Мы сидели вокруг на неудобных стульях с тускло-зеленой обивкой. Мы сидели в некоем подобии заднего дворика, за передвижным домом Харрода, припаркованного среди множества подобных домов на Тимакан-Пойнт-Роуд.
В штате Флорида человек, владеющий так называемым передвижным домом, не должен платить налоги ни штату, ни городу, ни округу, ни даже школьный налог. Все, что он должен сделать в соответствии с разделом седьмым конституции штата Флорида — "Финансы и налогообложение", — это купить лицензию. "Автомобили, яхты, самолеты, трейлеры и передвижные дома являются юридическими субъектами, для пользования которыми в установленных законом целях следует приобретать налоговую лицензию, но не являются субъектами, подлежащими налогообложению в соответствии с их стоимостью".

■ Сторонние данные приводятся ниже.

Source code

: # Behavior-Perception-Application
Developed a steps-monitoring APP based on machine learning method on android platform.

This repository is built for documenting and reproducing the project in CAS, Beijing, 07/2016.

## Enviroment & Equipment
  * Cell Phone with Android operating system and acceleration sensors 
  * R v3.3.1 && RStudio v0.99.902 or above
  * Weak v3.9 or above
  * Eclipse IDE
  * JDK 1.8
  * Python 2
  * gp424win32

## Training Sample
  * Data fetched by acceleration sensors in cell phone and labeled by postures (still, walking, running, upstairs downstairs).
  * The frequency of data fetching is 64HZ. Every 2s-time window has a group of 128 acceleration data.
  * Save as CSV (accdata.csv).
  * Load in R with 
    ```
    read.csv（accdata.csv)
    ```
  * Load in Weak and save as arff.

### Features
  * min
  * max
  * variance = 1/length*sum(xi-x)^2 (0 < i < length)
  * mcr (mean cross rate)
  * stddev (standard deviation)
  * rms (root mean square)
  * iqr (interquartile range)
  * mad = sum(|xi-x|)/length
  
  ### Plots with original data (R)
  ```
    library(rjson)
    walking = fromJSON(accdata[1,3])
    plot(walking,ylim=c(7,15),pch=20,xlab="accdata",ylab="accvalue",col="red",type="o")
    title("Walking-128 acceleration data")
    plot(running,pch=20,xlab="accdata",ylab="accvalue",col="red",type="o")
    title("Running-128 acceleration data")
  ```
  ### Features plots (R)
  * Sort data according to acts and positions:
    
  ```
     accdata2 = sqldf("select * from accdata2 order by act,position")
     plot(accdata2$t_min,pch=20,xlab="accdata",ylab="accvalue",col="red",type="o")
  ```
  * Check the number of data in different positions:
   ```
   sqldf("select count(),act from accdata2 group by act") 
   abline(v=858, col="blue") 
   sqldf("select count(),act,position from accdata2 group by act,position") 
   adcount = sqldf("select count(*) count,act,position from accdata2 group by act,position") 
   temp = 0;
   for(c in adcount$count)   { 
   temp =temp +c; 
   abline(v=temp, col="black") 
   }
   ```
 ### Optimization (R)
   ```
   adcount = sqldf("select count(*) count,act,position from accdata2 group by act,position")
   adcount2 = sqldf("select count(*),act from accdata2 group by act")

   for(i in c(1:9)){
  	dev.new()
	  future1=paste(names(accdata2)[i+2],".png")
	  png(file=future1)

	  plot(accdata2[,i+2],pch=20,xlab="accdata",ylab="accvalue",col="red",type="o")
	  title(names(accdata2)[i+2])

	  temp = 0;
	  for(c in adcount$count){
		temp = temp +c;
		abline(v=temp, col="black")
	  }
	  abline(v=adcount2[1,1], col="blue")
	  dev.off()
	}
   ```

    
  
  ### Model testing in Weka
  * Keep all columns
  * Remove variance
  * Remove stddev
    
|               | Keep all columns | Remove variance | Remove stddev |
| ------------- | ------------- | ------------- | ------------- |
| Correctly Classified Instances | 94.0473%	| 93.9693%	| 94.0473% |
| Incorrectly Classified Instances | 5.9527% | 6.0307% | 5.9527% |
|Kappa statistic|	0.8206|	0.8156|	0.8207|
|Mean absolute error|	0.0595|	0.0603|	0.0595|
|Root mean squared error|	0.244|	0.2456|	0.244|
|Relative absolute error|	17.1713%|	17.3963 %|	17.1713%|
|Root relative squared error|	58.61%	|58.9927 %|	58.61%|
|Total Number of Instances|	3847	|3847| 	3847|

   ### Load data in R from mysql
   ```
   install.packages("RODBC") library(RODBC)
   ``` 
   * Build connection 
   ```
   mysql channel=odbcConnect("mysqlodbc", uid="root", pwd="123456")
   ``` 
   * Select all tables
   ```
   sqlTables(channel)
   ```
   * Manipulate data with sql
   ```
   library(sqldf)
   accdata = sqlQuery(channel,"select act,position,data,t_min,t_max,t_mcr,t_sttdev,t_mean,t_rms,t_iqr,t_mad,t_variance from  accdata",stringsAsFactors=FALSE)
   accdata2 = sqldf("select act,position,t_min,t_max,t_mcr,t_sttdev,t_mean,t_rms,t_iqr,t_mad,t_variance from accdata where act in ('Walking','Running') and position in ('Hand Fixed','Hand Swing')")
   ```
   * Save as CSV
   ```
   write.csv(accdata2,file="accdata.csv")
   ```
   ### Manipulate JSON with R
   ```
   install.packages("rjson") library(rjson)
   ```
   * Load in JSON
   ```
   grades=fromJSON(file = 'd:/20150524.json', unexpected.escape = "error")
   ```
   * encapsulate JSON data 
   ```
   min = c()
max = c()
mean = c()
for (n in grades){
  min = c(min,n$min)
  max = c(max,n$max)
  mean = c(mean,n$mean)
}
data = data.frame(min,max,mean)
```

Лицензия, согласно пункту 320.08 раздела "Лицензии на автотранспорт", стоит двадцать долларов за передвижной дом длиной до тридцати пяти футов, двадцать пять — за дом длиной свыше тридцати пяти, но меньше сорока футов, и пятьдесят — за дом свыше шестидесяти пяти футов длиной. Даже если этот передвижной дом снят с колес, поставлен на бетонные сваи, и в него подведено электричество и вода, он все равно считается «передвижным» домом, поскольку "не закреплен неподвижно" на земле.
Многих жителей Калузы сильно раздражает тот факт, что обитателям этих передвижных домов позволено голосовать, хотя они не платят никаких налогов. Многие жители Калузы считают этих уродливых алюминиевых монстров настоящими паразитами, особенно когда эти паразиты приживаются на дорогой земле в пойме реки, которая была скуплена ее нынешними владельцами еще до того, как все прочие осознали ее истинную стоимость.
Харрод явно осознавал и ценил свое привилегированное положение как владельца передвижного дома. Он явно ценил свой крохотный огороженный задний дворик и поблескивающую в отдалении Коттонмаус-ривер, которая, извиваясь, пробиралась через этот металлический лабиринт, словно змея, от которой река и получила свое имя. На подернутой рябью поверхности воды играло солнце. Харрод явно ценил и оказанное ему сегодня внимание.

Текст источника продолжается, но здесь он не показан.